The sport may never be the easy fun it once was, when Prince songs served up kinky pleasures with offhand grace. The rhythms on "Graffiti Bridge" are softer than they should be, and Prince seems to have lost either his interest or his facility for creating bite-sized pop songs. The music here creaks from the effort that went into making it, and it's a piece of work to listen to the thing. This time, though, it is worth the effort.

If the problems with Prince records have been complicated, their solutions on "Graffiti Bridge" are astoundingly simple. Instead of closing off his world, he opens it up: to other pop forms, to the homeboys, to us. Five years after Prince declined to perform on USA for Africa's "We Are the World" on the grounds that he doesn't collaborate with others (he instead donated his own track, "4 the Tears in Your Eyes," to the charity album), Prince shares "Graffiti Bridge's" center stage with Mavis Staples, George Clinton and his old Minneapolis colleagues, the Time. For once, his collaborators aren't proteges, and the collaboration isn't Svengali-ism. It's accommodation, and they're all on board for the party. The songs with the Time set the tone for the album. As the group goes through call-and-response routines, with cartoon lothario Morris Day in the lead, Prince plays the funk as the stuff of communal experience. This ship has room for everybody.

And it has room for their pursuits as well. Prince borrows from ? and the Mysterians' garage classic, "96 Tears," dips into Clinton's heavy carnal funk, glosses hip-hop "break" beats, and even dishes up a straightforward rock song along the lines of his own "Let's Go Crazy." He offers these nuggets as simple truths, points of reference amid some of the album's more harmonically and texturally complex moments. He's still experimenting with new forms, but he's tweaking old ones along the way. Taking joy in other people's music, he allows us to take joy in his own.

More importantly, instead of isolating himself in his songs, on "Graffiti Bridge" Prince makes himself part of a group. The album is as democratic as it is idiosyncratic. A handful of the songs aspire to be anthems, and one of them, "New Power Generation," which pops up twice, all but declares itself to be one. Again, Prince does himself and us a favor by simplifying his lyrics to feel-good mantras. "We're the new power generation," he sings, "We wanna change the world / The only thing that's in our way is you / Your old-fashioned music, your old ideas / Sick and tired of you telling us what to do." Because Prince's lyrics have always worked a lot like religious dogma, the more facile they are, generally the more effective. Flattened to pure rhetoric or melodrama, they become professions of faith.

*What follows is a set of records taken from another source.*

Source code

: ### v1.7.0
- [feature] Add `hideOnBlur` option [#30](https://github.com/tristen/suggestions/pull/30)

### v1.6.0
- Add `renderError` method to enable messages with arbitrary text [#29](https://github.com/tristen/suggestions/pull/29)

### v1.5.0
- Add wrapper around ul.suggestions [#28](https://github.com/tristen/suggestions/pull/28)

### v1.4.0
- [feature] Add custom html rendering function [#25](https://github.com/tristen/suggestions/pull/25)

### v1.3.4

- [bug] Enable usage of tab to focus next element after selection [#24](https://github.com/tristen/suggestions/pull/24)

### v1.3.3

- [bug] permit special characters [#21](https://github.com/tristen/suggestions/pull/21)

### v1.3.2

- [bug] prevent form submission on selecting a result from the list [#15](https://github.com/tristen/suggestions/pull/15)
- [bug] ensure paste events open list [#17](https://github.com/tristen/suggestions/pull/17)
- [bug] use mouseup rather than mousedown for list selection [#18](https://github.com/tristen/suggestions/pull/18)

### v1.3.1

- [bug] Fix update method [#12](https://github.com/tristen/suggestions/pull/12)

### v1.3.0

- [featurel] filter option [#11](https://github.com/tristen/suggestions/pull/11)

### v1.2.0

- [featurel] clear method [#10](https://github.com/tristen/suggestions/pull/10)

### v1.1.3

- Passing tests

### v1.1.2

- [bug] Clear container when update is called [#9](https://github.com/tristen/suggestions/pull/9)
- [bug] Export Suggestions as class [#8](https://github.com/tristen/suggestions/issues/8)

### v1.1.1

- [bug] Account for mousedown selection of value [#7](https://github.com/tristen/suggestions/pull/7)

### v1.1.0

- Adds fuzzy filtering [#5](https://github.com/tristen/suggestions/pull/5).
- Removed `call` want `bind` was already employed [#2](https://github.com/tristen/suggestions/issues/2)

In the six years since "Purple Rain" sold 10 million copies, Prince's relationship with pop music, particularly black pop, has reversed itself. After inventing what became the dominant pop forms of the '80s in the beginning of the decade, Prince now seems to be experimenting with them from one step behind the pack. Since hip-hop established itself as a pop form and not just a cultural outlaw, Prince's harmonic inventions no longer feel like the vanguard. Pure rhythm is in; harmonic destruction is the order of the day.

Which is one reason that Prince, even when he was stumbling, was still so valuable. It's also why he may never be the force he once was again. But this won't stop Prince-watchers from watching for signs.